Como la aldea gala de Asterix, un puñado de comunidades campesinas resiste con dificultades al acaparamiento de tierras en el valle del río Senegal

El jefe tradicional Samba Diba Sow contempla los arrozales de Lerabé, al norte de Senegal. Ver fotogalería
El jefe tradicional Samba Diba Sow contempla los arrozales de Lerabé, al norte de Senegal.

El vehículo 4x4 se detiene en la pista de tierra que atraviesa un inmenso arrozal cerca de Podor, al norte de Senegal. A la izquierda y bajo un sol implacable, una decena de campesinos del pueblo de Lahel está recogiendo y separando el grano de las espigas. Dos blancos (aquí se les llama tubabs) descienden del coche y se entretienen charlando con Alpha Dia, jefe del pueblo vecino de Korkaye, mientras contemplan con interés el trabajo campestre. Entonces, dos paisanos que conducen una carreta cargada de sacos paran a su lado y preguntan a Dia quiénes son esos europeos y qué hacen aquí. Tras unos minutos de charla en pulaar, la lengua local, Dia les tranquiliza. "Tienen miedo de que vengan extranjeros a comprar la tierra y los expulsen", asegura.

A simple vista, el valle del río Senegal es una especie de paraíso adornado de enormes extensiones de tierra fértil plantadas con caña de azúcar, arroz, cereales locales como el sorgo o el mijo, pepinos y cebollas. Los canales de irrigación circundan los cultivos y en época de lluvias la crecida del río permite que florezca aún más la vegetación. Sin embargo, tras esta idílica apariencia subyace un conflicto épico. El esplendor del valle atrae a grandes empresas y gobiernos extranjeros que pretenden quedarse con la mejor tajada y muchas comunidades o líderes tradicionales acaban cediendo a la presión o al soborno y venden su tierra. Pero no todas. Los pueblos de Lerabé, Guedé o Lahel, como la aldea gala de Asterix y Obelix, resisten al invasor.

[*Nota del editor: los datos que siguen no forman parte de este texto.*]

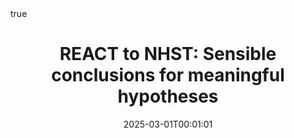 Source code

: ---
title : "REACT to NHST: Sensible conclusions for meaningful hypotheses"
date : 2025-03-01T00:01:01
draft : false

# Authors. Comma separated list, e.g. `["Bob Smith", "David Jones"]`.
authors : [admin, L. M. C. Cabezas, F. A. B. Colugnatti, R. F. L. Lassance, A. A. L. de Souza,  R. B. Stern]

# Publication type.
# Legend:
# 0 : Uncategorized
# 1 : Conference paper
# 2 : Journal article
# 3 : Manuscript
# 4 : Report
# 5 : Book
# 6 : Book section
publication_types : ["2"]

# Publication name and optional abbreviated version.
publication : "The Quantitative Methods for Psychology"
#publication_short : "In *ICMEW*"

# Abstract and optional shortened version.
abstract : ""
abstract_short : ""

# Featured image thumbnail (optional)
image_preview : ""

# Is this a selected publication? (true/false)
selected : false

# Projects (optional).
#   Associate this publication with one or more of your projects.
#   Simply enter your project's filename without extension.
#   E.g. `projects : ["deep-learning"]` references `content/project/deep-learning.md`.
#   Otherwise, set `projects : []`.
# projects : ["example-external-project"]

# Tags (optional).
#   Set `tags : []` for no tags, or use the form `tags : ["A Tag", "Another Tag"]` for one or more tags.
tags : ["Nonparametric Statistics","Hypothesis Tests","Pragmatic Hypotheses"]

# Links (optional).
#url_pdf : "https://www.sciencedirect.com/science/article/abs/pii/S0888613X24002196"
url_preprint : "https://arxiv.org/abs/2308.09112"
#url_code : ""
#url_dataset : "#"
#url_project : "#"
#url_slides : "#"
#url_video : "#"
#url_poster : "#"
#url_source : "#"

# Custom links (optional).
#   Uncomment line below to enable. For multiple links, use the form `[{...}, {...}, {...}]`.
#url_custom : [{name : "Custom Link", url : "http://example.org"}]

# Does this page contain LaTeX math? (true/false)
math : true

# Does this page require source code highlighting? (true/false)
highlight : true

--- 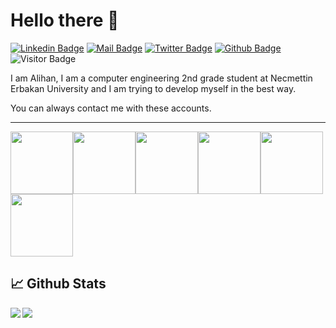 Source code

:  <h1>Hello there 👋</h1>
 
[![Linkedin Badge](https://img.shields.io/badge/linkedin-%230077B5.svg?&style=for-the-badge&logo=linkedin&logoColor=white)](https://www.linkedin.com/in/alihandemirdas/)
[![Mail Badge](https://img.shields.io/badge/email-c14438?style=for-the-badge&logo=Gmail&logoColor=white&link=mailto:alihandemirdas42@gmail.com)](mailto:alihandemirdas42@gmail.com)
[![Twitter Badge](https://img.shields.io/badge/twitter-1DA1F2?style=for-the-badge&logo=twitter&logoColor=white)](https://twitter.com/AlihanDemirdas)
[![Github Badge](https://img.shields.io/badge/github-333?style=for-the-badge&logo=github&logoColor=white)](https://github.com/alihandemirdas)
![Visitor Badge](https://visitor-badge.laobi.icu/badge?page_id=alihandemirdas.alihandemirdas)

<p>I am Alihan, I am a computer engineering 2nd grade student at Necmettin Erbakan University and I am trying to develop myself in the best way.</p>
<p>You can always contact me with these accounts.</p>

<hr>

<img src="https://media.giphy.com/media/XAxylRMCdpbEWUAvr8/giphy.gif" width="100"><img src="https://media.giphy.com/media/fsEaZldNC8A1PJ3mwp/giphy.gif" width="100"><img src="https://media3.giphy.com/media/ln7z2eWriiQAllfVcn/200w.webp" width="100"><img src="https://media.giphy.com/media/ztl9x7JlhSlU4MWD6h/giphy.gif" width="100"><img src="https://media.giphy.com/media/LMt9638dO8dftAjtco/giphy.gif" width="100"><img src="https://i.giphy.com/media/KzJkzjggfGN5Py6nkT/200.webp" width="100">

## 📈 Github Stats
<img align='left' src="https://github-readme-stats.vercel.app/api/top-langs?username=alihandemirdas&show_icons=true&locale=en&&theme=tokyonight"/>
<img src="https://github-readme-stats.vercel.app/api?username=alihandemirdas&show_icons=true&theme=radical"/>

El anciano diom (jefe) Samba Bida Sow es la autoridad en Lerabé. Se la han otorgado los propios campesinos y ganaderos, los propietarios ancestrales de una tierra a la que sus antepasados llegaron hace casi mil años. Su casa es modesta, pero alberga un par de construcciones de bloque y cemento y un amplio patio con un árbol cuya sombra invita a sentarse y conversar. "Esta comunidad se divide en una decena de aldeas y tiene 4.865 habitantes", asegura (la cifra se la acaba de soplar uno de sus nietos, él no la necesita para nada). "Y tenemos todas las actividades, plantamos cereales, sandías, batatas, tomate, gombo, berenjenas, pimientos y ahora arroz, mucho arroz. Pero también vivimos del ganado", añade. Vacas, cabras y corderos son omnipresentes. Y es que estamos en el corazón del Futa Toro, la tierra de los peul, los pastores por excelencia del Sahel.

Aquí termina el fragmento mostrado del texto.